It is mean and cowardly for any white man to use such language toward us. My language to all such, is, Give us fair play and if we do not gain our freedom, it will be time to taunt us thus.
Before taking my seat, I will call your attention to some charges and misrepresentations of the American press, respecting the result of the great measure which we this day commemorate. We continually find statements and sentiments like this, in the whirlpool of American newspapers—"The British Colonies are ruined," "The emancipated Negroes are lazy and won't work," "Emancipation has been a failure." Now, I wish to reply to these sentiments and statements—and to say something about laziness in general, as applied to the race to which I belong. By the way, I think I may claim a superior industry for the colored man over the white man, on the showing of the white men themselves. We are just now appropriating to ourselves, vast regions of country in the South-west. What is the language of white men, as to the best population to develop the great resources of those vast countries? Why, in good plain English this: that white industry is unequal to it, and that none but the sinewy arm of the sable race is capable of doing so. Now, for these lazy drones to be taunting us with laziness, is a little too bad. I will answer the statements respecting the ruined condition of the West India Islands, by a declaration recently made on this very subject by Lord John Russell, present Prime Minister of England, a man remarkable for coolness and accuracy of speech. In regard to the measure of emancipation, he says, and I read from the London Times of the 17th of June, 1848:—
"The main purpose of the act of 1834 was as I have stated, to give freedom to 800,000 persons, to place those then living in a condition of slavery in a state of independence, prosperity, and happiness. That object, I think, every one admits has been accomplished. (Cheers.) I believe a class of laborers more happy, more in possession of all the advantages and enjoyments of life than the negro population of the West Indies, does not exist. (Cheers.)—That great object has been accomplished by the act of 1834."
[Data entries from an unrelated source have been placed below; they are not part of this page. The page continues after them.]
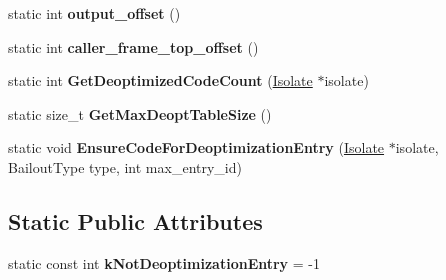 \begin{DoxyCompactItemize}
\item 
static int {\bfseries output\+\_\+offset} ()\hypertarget{classv8_1_1internal_1_1_deoptimizer_a210da11b9db7b0d1fab095ff6d9d122d}{}\label{classv8_1_1internal_1_1_deoptimizer_a210da11b9db7b0d1fab095ff6d9d122d}

\item 
static int {\bfseries caller\+\_\+frame\+\_\+top\+\_\+offset} ()\hypertarget{classv8_1_1internal_1_1_deoptimizer_a0bb7b04295b51b5a23c59e77dbc84c74}{}\label{classv8_1_1internal_1_1_deoptimizer_a0bb7b04295b51b5a23c59e77dbc84c74}

\item 
static int {\bfseries Get\+Deoptimized\+Code\+Count} (\hyperlink{classv8_1_1internal_1_1_isolate}{Isolate} $\ast$isolate)\hypertarget{classv8_1_1internal_1_1_deoptimizer_a880004c229c7157a3d87ce9ea312f889}{}\label{classv8_1_1internal_1_1_deoptimizer_a880004c229c7157a3d87ce9ea312f889}

\item 
static size\+\_\+t {\bfseries Get\+Max\+Deopt\+Table\+Size} ()\hypertarget{classv8_1_1internal_1_1_deoptimizer_aebc80140c294c7bb1a5ddb6c562148f2}{}\label{classv8_1_1internal_1_1_deoptimizer_aebc80140c294c7bb1a5ddb6c562148f2}

\item 
static void {\bfseries Ensure\+Code\+For\+Deoptimization\+Entry} (\hyperlink{classv8_1_1internal_1_1_isolate}{Isolate} $\ast$isolate, Bailout\+Type type, int max\+\_\+entry\+\_\+id)\hypertarget{classv8_1_1internal_1_1_deoptimizer_a5a550dbf313047056fc3d1bf6ebe36e9}{}\label{classv8_1_1internal_1_1_deoptimizer_a5a550dbf313047056fc3d1bf6ebe36e9}

\end{DoxyCompactItemize}
\subsection*{Static Public Attributes}
\begin{DoxyCompactItemize}
\item 
static const int {\bfseries k\+Not\+Deoptimization\+Entry} = -\/1\hypertarget{classv8_1_1internal_1_1_deoptimizer_a670edfccf46146bdfbb870239c84f0a9}{}\label{classv8_1_1internal_1_1_deoptimizer_a670edfccf46146bdfbb870239c84f0a9}

\end{DoxyCompactItemize}
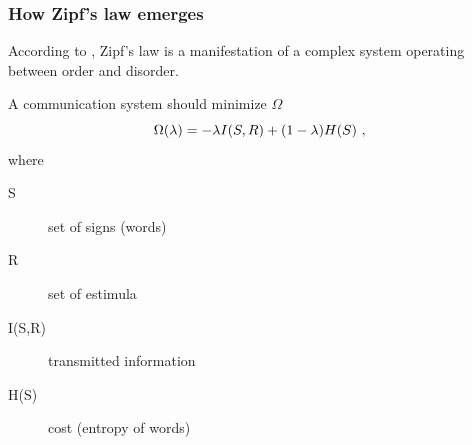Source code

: \documentclass[notes]{beamer}
\begin{document}
\frame
{
  \frametitle{How Zipf's law emerges}
  According to \cite{ramon2003,ferrer05}, Zipf's law is a manifestation
  of a complex system operating between order and disorder.

  \vspace{0.5cm}
  A communication system should minimize $\Omega$ 
  \begin{equation}
  \Omega(\lambda) = - \lambda I(S,R) + (1-\lambda) H(S) \textmd{ ,}
  \end{equation}
  where
  \begin{description}
  \item[S] set of signs (words)
  \item[R] set of estimula 
  \item[I(S,R)] transmitted information 
  \item[H(S)] cost (entropy of words) 
  \end{description}
}
\end{document}
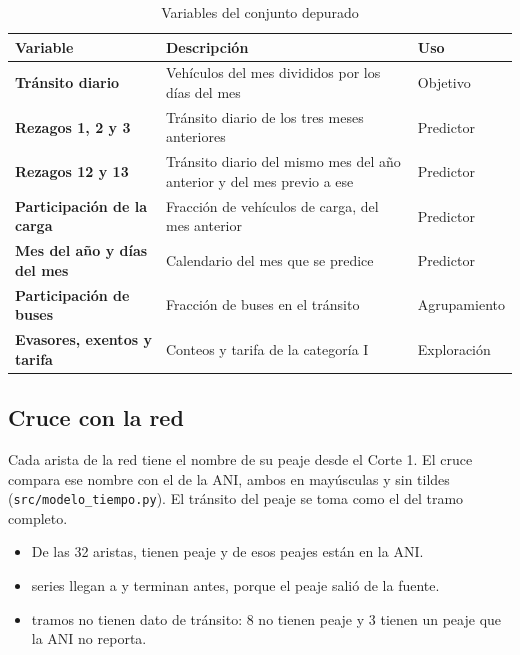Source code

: \documentclass[12pt,a4paper]{article}
\begin{document}
\begin{table}[H]
\centering
\caption{Variables del conjunto depurado}
\label{tab:variables}
\small
\renewcommand{\arraystretch}{1.2}
\begin{tabular}{|l|>{\raggedright\arraybackslash}p{6.2cm}|l|}
\hline
\rowcolor{gray!20} \textbf{Variable} & \textbf{Descripción} & \textbf{Uso} \\
\hline
\textbf{Tránsito diario} & Vehículos del mes divididos por los días del mes & Objetivo \\
\hline
\textbf{Rezagos 1, 2 y 3} & Tránsito diario de los tres meses anteriores & Predictor \\
\hline
\textbf{Rezagos 12 y 13} & Tránsito diario del mismo mes del año anterior y del mes previo a ese & Predictor \\
\hline
\textbf{Participación de la carga} & Fracción de vehículos de carga, del mes anterior & Predictor \\
\hline
\textbf{Mes del año y días del mes} & Calendario del mes que se predice & Predictor \\
\hline
\textbf{Participación de buses} & Fracción de buses en el tránsito & Agrupamiento \\
\hline
\textbf{Evasores, exentos y tarifa} & Conteos y tarifa de la categoría I & Exploración \\
\hline
\end{tabular}
\end{table}

\subsection{Cruce con la red}

Cada arista de la red tiene el nombre de su peaje desde el Corte 1. El cruce
compara ese nombre con el de la ANI, ambos en mayúsculas y sin tildes
(\texttt{src/modelo\_tiempo.py}). El tránsito del peaje se toma como el del
tramo completo.

\begin{itemize}
\item De las 32 aristas, \ctTramosConPeaje{} tienen peaje y
\ctTramosConSerie{} de esos peajes están en la ANI.
\item \ctTramosVigentes{} series llegan a \ctUltimoMes{} y
\ctTramosHistoricos{} terminan antes, porque el peaje salió de la fuente.
\item \ctTramosSinDato{} tramos no tienen dato de tránsito: 8 no tienen peaje
y 3 tienen un peaje que la ANI no reporta.
\end{itemize}
\end{document}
"It appears by evidence that the Negroes of the West India colonies since the abolition of slavery had been in the best condition. They had the best food, and were in all respects better clothed and provided for than any peasantry in the world. There was a resolution passed by a committee in 1842 declaring that the measure of emancipation had completely succeeded so far as the welfare of the negroes was concerned. I believe the noble lord the member for Lynn, moved a similar resolution on a subsequent occasion. We have it in evidence that the negroes were able to indulge in the luxury of dress, which they carried to an almost ridiculous excess. Some were known to have dress worth 50l."
Now, sir, I call upon the press of Rochester and of this country at large, to let these facts be known, that a long abused and injured race may at last have justice done them.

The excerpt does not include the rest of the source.